**What you are asked to do**
Copy the entries word for word. Keep the pictures out.

**Task inputs**
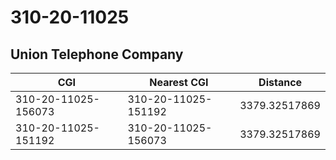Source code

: # 310-20-11025
## Union Telephone Company


| CGI | Nearest CGI | Distance |
|-----|-------------|----------|
| 310-20-11025-156073 | 310-20-11025-151192 | 3379.32517869 |
| 310-20-11025-151192 | 310-20-11025-156073 | 3379.32517869 |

**Reply to the exercise**
Source code

: # 310-20-11025
## Union Telephone Company


| CGI | Nearest CGI | Distance |
|-----|-------------|----------|
| 310-20-11025-156073 | 310-20-11025-151192 | 3379.32517869 |
| 310-20-11025-151192 | 310-20-11025-156073 | 3379.32517869 |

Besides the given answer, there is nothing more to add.